_Extracted records_.
______

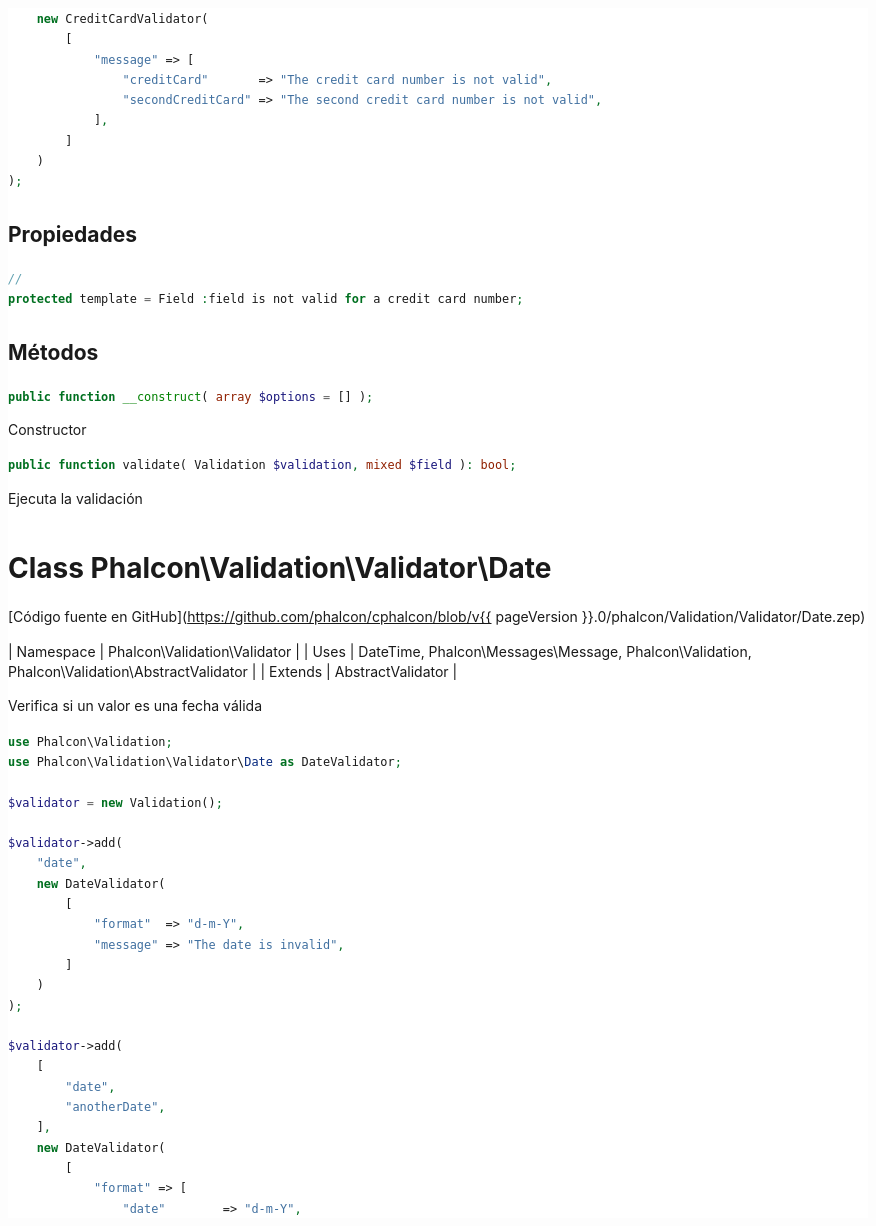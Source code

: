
 ```php
    new CreditCardValidator(
        [
            "message" => [
                "creditCard"       => "The credit card number is not valid",
                "secondCreditCard" => "The second credit card number is not valid",
            ],
        ]
    )
);
```

## Propiedades

```php
//
protected template = Field :field is not valid for a credit card number;

```

## Métodos

```php
public function __construct( array $options = [] );
```

Constructor

```php
public function validate( Validation $validation, mixed $field ): bool;
```

Ejecuta la validación

<h1 id="validation-validator-date">Class Phalcon\Validation\Validator\Date</h1>

[Código fuente en GitHub](https://github.com/phalcon/cphalcon/blob/v{{ pageVersion }}.0/phalcon/Validation/Validator/Date.zep)

| Namespace | Phalcon\Validation\Validator | | Uses | DateTime, Phalcon\Messages\Message, Phalcon\Validation, Phalcon\Validation\AbstractValidator | | Extends | AbstractValidator |

Verifica si un valor es una fecha válida

```php
use Phalcon\Validation;
use Phalcon\Validation\Validator\Date as DateValidator;

$validator = new Validation();

$validator->add(
    "date",
    new DateValidator(
        [
            "format"  => "d-m-Y",
            "message" => "The date is invalid",
        ]
    )
);

$validator->add(
    [
        "date",
        "anotherDate",
    ],
    new DateValidator(
        [
            "format" => [
                "date"        => "d-m-Y",
```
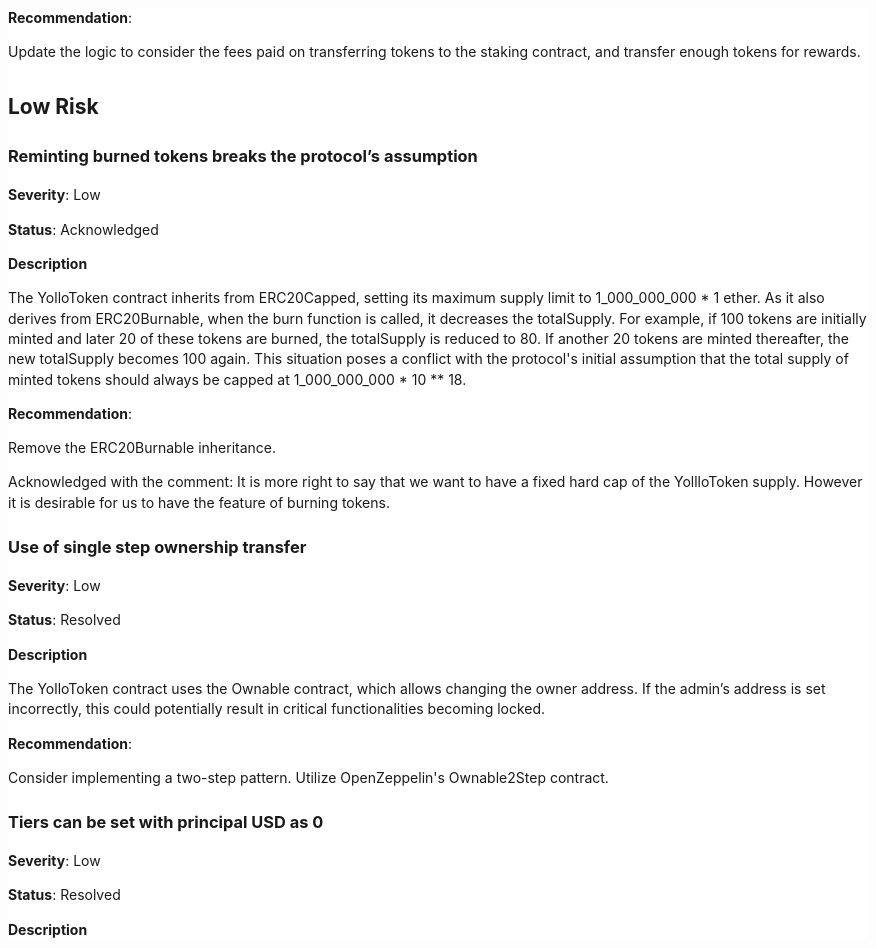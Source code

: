 

**Recommendation**: 

Update the logic to consider the fees paid on transferring tokens to the staking contract, and transfer enough tokens for rewards.


## Low Risk

### Reminting burned tokens breaks the protocol’s assumption

**Severity**: Low

**Status**:  Acknowledged

**Description**

The YolloToken contract inherits from ERC20Capped, setting its maximum supply limit to 1_000_000_000 * 1 ether. As it also derives from ERC20Burnable, when the burn function is called, it decreases the totalSupply. For example, if 100 tokens are initially minted and later 20 of these tokens are burned, the totalSupply is reduced to 80. If another 20 tokens are minted thereafter, the new totalSupply becomes 100 again. This situation poses a conflict with the protocol's initial assumption that the total supply of minted tokens should always be capped at 1_000_000_000 * 10 ** 18.

**Recommendation**: 


Remove the ERC20Burnable inheritance.

Acknowledged with the comment: It is more right to say that we want to have a fixed hard cap of the YollloToken supply. However it is desirable for us to have the feature of burning tokens.



### Use of single step ownership transfer

**Severity**: Low

**Status**:  Resolved

**Description**

The YolloToken contract uses the Ownable contract, which allows changing the owner address. If the admin’s address is set incorrectly, this could potentially result in critical functionalities becoming locked.

**Recommendation**:

Consider implementing a two-step pattern. Utilize OpenZeppelin's Ownable2Step contract.

### Tiers can be set with principal USD as 0 

**Severity**: Low

**Status**: Resolved

**Description**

______

_What the exercise asks_. The answer must be a single number: how many lines in the data contain the string "Acknowledged"?

_Exercise result_. 2